The codicil was, of course, a very recent one; but it was executed in proper form; it required two pages of engrossing to make the testator’s desires plain to every intelligence that had received a thorough training in legal technicalities. It was susceptible of a good deal of interpretation to an ordinary intelligence.

When it was explained to Mrs. Linton, she also was at first a good deal surprised. It read very like a jest of some subtlety: for she had no idea that her husband had the slightest feeling one way or another on the subject of the development of one Church or another; and as for the establishment of an entirely new Church—yes, it struck her at first that her solicitor was making a bold and certainly quite an unusual attempt to cheer her up in her bereavement by bringing under her notice a jest of the order pachydermato.

But soon it dawned upon her that her husband meant a good deal by this codicil of his.

“I am getting to understand him better every day,” she said to Phyllis. “He knew that I loved him and him only. He has given me this work to do, and with God’s help I will do it thoroughly. You did not believe in the value of George Holland’s doctrines. Neither did I: I never thought about them. I will accept my husband’s judgment regarding them, and perhaps I may think about them later on. Our Church will be the most potent influence for good that the century has yet seen. Yes, I will throw myself heart and soul into the work. After all, it must be admitted that the Church has never done its duty as a Church.”

Phyllis said nothing.

But the Rev. George Holland had a good deal to say on the subject of the codicil, when he was alone with Mrs. Linton, a few days later. He had by no means made up his mind to sever his connection with the dear old mother Church, he said. He could not see that there was any need for his taking so serious a step—an irrevocable step. It was his feeling at that moment, he declared, that he might be able to effect the object of his life—which was, of course, the reform of the Church—better by remaining within its walls than by severing himself from it.
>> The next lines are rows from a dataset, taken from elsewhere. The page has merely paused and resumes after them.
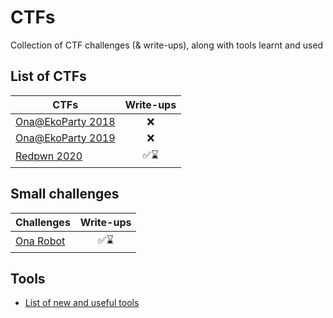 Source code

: # CTFs
Collection of CTF challenges (& write-ups), along with tools learnt and used

## List of CTFs

| CTFs | Write-ups |
| ------------- |:-------------:|
| [Ona@EkoParty 2018](https://github.com/s-rodriguez/ctfs/tree/master/ekoparty2018/ona-ctf) | :x: |
| [Ona@EkoParty 2019](https://github.com/s-rodriguez/ctfs/tree/master/ekoparty2019/ona-ctf) | :x: |
| [Redpwn 2020](https://github.com/s-rodriguez/ctfs/tree/master/redpwn2020) | :white_check_mark::hourglass: |

## Small challenges

| Challenges | Write-ups |
| ------------- |:-------------:|
| [Ona Robot](https://github.com/s-rodriguez/ctfs/tree/master/ona-robot-2020) | :white_check_mark::hourglass: |

## Tools
 - [List of new and useful tools](https://github.com/s-rodriguez/ctfs/blob/master/tools.md)

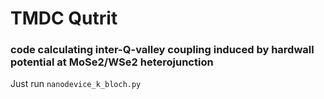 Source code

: # TMDC Qutrit
### code calculating inter-Q-valley coupling induced by hardwall potential at MoSe2/WSe2 heterojunction

Just run `nanodevice_k_bloch.py`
He must take time to consider his position.

He left Mrs. Linton greatly disappointed. It had been her belief that Mr. Holland would jump at the chance—that was the phrase which she employed in expressing her disappointment to Phyllis—of becoming the founder of a brand-new religion.
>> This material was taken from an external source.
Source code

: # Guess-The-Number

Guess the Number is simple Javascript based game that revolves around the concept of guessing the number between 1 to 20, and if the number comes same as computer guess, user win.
She was greatly disappointed in Mr. Holland. If Buddha or Edward Irving, or some of the other founders of new religions had had such a chance offered to them in early life, would they not have embraced it eagerly? she asked.

And it was to be such a striking Church! She had made up her mind to that. It was to be a lasting memorial to the largeness of soul of her husband—to his appreciation of the requirements of the thinking men and women of the age. She had made up her mind already as to the character of the painted windows. The church would itself, of course, be the purest Gothic. As for the services, she rather thought that the simplicity of the Early Church might be effectively combined with some of the most striking elements of Modern Ritualism. However, that would have to be decided later on.

But when the bishop heard of the codicil he had another interview with George Holland, and imparted to that young cleric his opinion that he should avail himself of the opportunity offered to him of trying what would undoubtedly be a most interesting experiment, and one to the carrying out of which all true churchmen would look forward most hopefully. Who could say, he inquired, if the larger freedom which would be enjoyed by an earnest, sincere, and highly intellectual clergyman, not in immediate contact with the Establishment, might not avail him to perfect such a scheme of reform as would eventually be adopted by the Church?

That interview was very helpful to George Holland in making up his mind on the subject of the new Church. He resigned his pastorate, greatly to the regret of the churchwardens; though no expression of such regret was ever heard from the bishop.

But then a bishop is supposed to have his feeling thoroughly under control.

This happened three weeks after the death of Stephen Linton, and during these weeks Herbert Courtland had never once asked to see Ella Linton.